# Data shown:
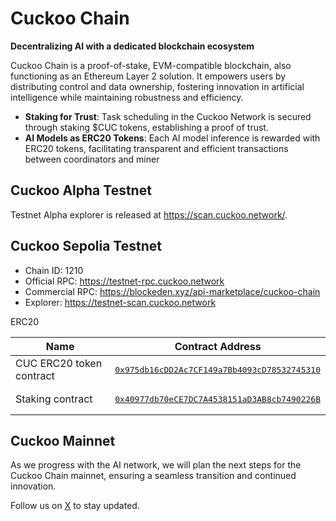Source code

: # Cuckoo Chain

**Decentralizing AI with a dedicated blockchain ecosystem**

Cuckoo Chain is a proof-of-stake, EVM-compatible blockchain, also functioning as an Ethereum Layer 2 solution. It empowers users by distributing control and data ownership, fostering innovation in artificial intelligence while maintaining robustness and efficiency.


- **Staking for Trust**: Task scheduling in the Cuckoo Network is secured through staking $CUC tokens, establishing a proof of trust.
- **AI Models as ERC20 Tokens**: Each AI model inference is rewarded with ERC20 tokens, facilitating transparent and efficient transactions between coordinators and miner


## Cuckoo Alpha Testnet

Testnet Alpha explorer is released at https://scan.cuckoo.network/.


## Cuckoo Sepolia Testnet

* Chain ID: 1210
* Official RPC: https://testnet-rpc.cuckoo.network
* Commercial RPC: https://blockeden.xyz/api-marketplace/cuckoo-chain
* Explorer: https://testnet-scan.cuckoo.network

ERC20

| Name                     | Contract Address                                                                                                                                |
|--------------------------|-------------------------------------------------------------------------------------------------------------------------------------------------|
| CUC ERC20 token contract | <pre>[0x975db16cDD2Ac7CF149a7Bb4093cD78532745310](https://testnet-scan.cuckoo.network/token/0x975db16cDD2Ac7CF149a7Bb4093cD78532745310/)</pre>  |
| Staking contract         | <pre>[0x40977db70eCE7DC7A4538151aD3AB8cb7490226B](https://testnet-scan.cuckoo.network/address/0x40977db70eCE7DC7A4538151aD3AB8cb7490226B)</pre> |

## Cuckoo Mainnet

As we progress with the AI network, we will plan the next steps for the Cuckoo Chain mainnet, ensuring a seamless transition and continued innovation.

Follow us on [X](https://cuckoo.network/x) to stay updated.
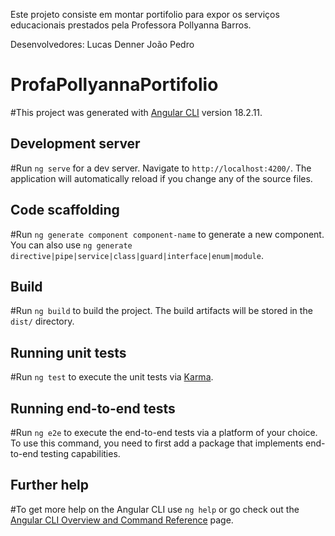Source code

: Este projeto consiste em montar 
portifolio para expor os serviços 
educacionais prestados pela Professora
Pollyanna Barros.

Desenvolvedores:
Lucas Denner
João Pedro

# ProfaPollyannaPortifolio

#This project was generated with [Angular CLI](https://github.com/angular/angular-cli) version 18.2.11.

## Development server

#Run `ng serve` for a dev server. Navigate to `http://localhost:4200/`. The application will automatically reload if you change any of the source files.

## Code scaffolding

#Run `ng generate component component-name` to generate a new component. You can also use `ng generate directive|pipe|service|class|guard|interface|enum|module`.

## Build

#Run `ng build` to build the project. The build artifacts will be stored in the `dist/` directory.

## Running unit tests

#Run `ng test` to execute the unit tests via [Karma](https://karma-runner.github.io).

## Running end-to-end tests

#Run `ng e2e` to execute the end-to-end tests via a platform of your choice. To use this command, you need to first add a package that implements end-to-end testing capabilities.

## Further help

#To get more help on the Angular CLI use `ng help` or go check out the [Angular CLI Overview and Command Reference](https://angular.dev/tools/cli) page.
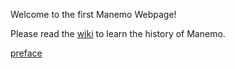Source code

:Welcome to the first Manemo Webpage!

Please read the [wiki](https://github.com/MattHatwey/MattHatwey.github.io/wiki) to learn the history of Manemo.

[preface](preface.md)

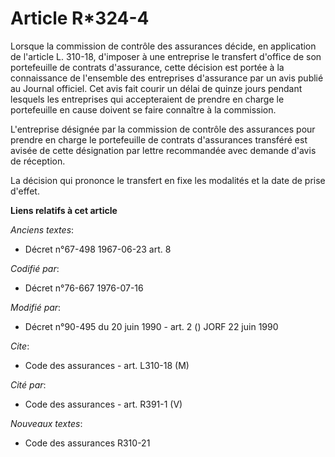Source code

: # Article R*324-4

Lorsque la commission de contrôle des assurances décide, en application de l'article L. 310-18, d'imposer à une entreprise le
transfert d'office de son portefeuille de contrats d'assurance, cette décision est portée à la connaissance de l'ensemble des
entreprises d'assurance par un avis publié au Journal officiel. Cet avis fait courir un délai de quinze jours pendant
lesquels les entreprises qui accepteraient de prendre en charge le portefeuille en cause doivent se faire connaître à la
commission.

L'entreprise désignée par la commission de contrôle des assurances pour prendre en charge le portefeuille de contrats
d'assurances transféré est avisée de cette désignation par lettre recommandée avec demande d'avis de réception.

La décision qui prononce le transfert en fixe les modalités et la date de prise d'effet.

**Liens relatifs à cet article**

_Anciens textes_:

  - Décret n°67-498 1967-06-23 art. 8

_Codifié par_:

  - Décret n°76-667 1976-07-16

_Modifié par_:

  - Décret n°90-495 du 20 juin 1990 - art. 2 () JORF 22 juin 1990

_Cite_:

  - Code des assurances - art. L310-18 (M)

_Cité par_:

  - Code des assurances - art. R391-1 (V)

_Nouveaux textes_:

  - Code des assurances R310-21
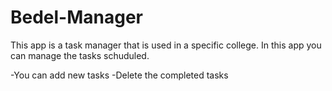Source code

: # Bedel-Manager

This app is a task manager that is used in a specific college.
In this app you can manage the tasks schuduled.

-You can add new tasks
-Delete the completed tasks
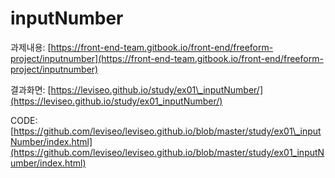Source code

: # inputNumber

과제내용: [https://front-end-team.gitbook.io/front-end/freeform-project/inputnumber](https://front-end-team.gitbook.io/front-end/freeform-project/inputnumber)

결과화면: [https://leviseo.github.io/study/ex01\_inputNumber/](https://leviseo.github.io/study/ex01_inputNumber/)

CODE: [https://github.com/leviseo/leviseo.github.io/blob/master/study/ex01\_inputNumber/index.html](https://github.com/leviseo/leviseo.github.io/blob/master/study/ex01_inputNumber/index.html)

# Work to complete:
Set down again, exactly, the lines from the one with "-Delete the completed tasks" to the last line of the data, both included and pictures excluded.

# Written answer:
-Delete the completed tasks
Source code

: # inputNumber

과제내용: [https://front-end-team.gitbook.io/front-end/freeform-project/inputnumber](https://front-end-team.gitbook.io/front-end/freeform-project/inputnumber)

결과화면: [https://leviseo.github.io/study/ex01\_inputNumber/](https://leviseo.github.io/study/ex01_inputNumber/)

CODE: [https://github.com/leviseo/leviseo.github.io/blob/master/study/ex01\_inputNumber/index.html](https://github.com/leviseo/leviseo.github.io/blob/master/study/ex01_inputNumber/index.html)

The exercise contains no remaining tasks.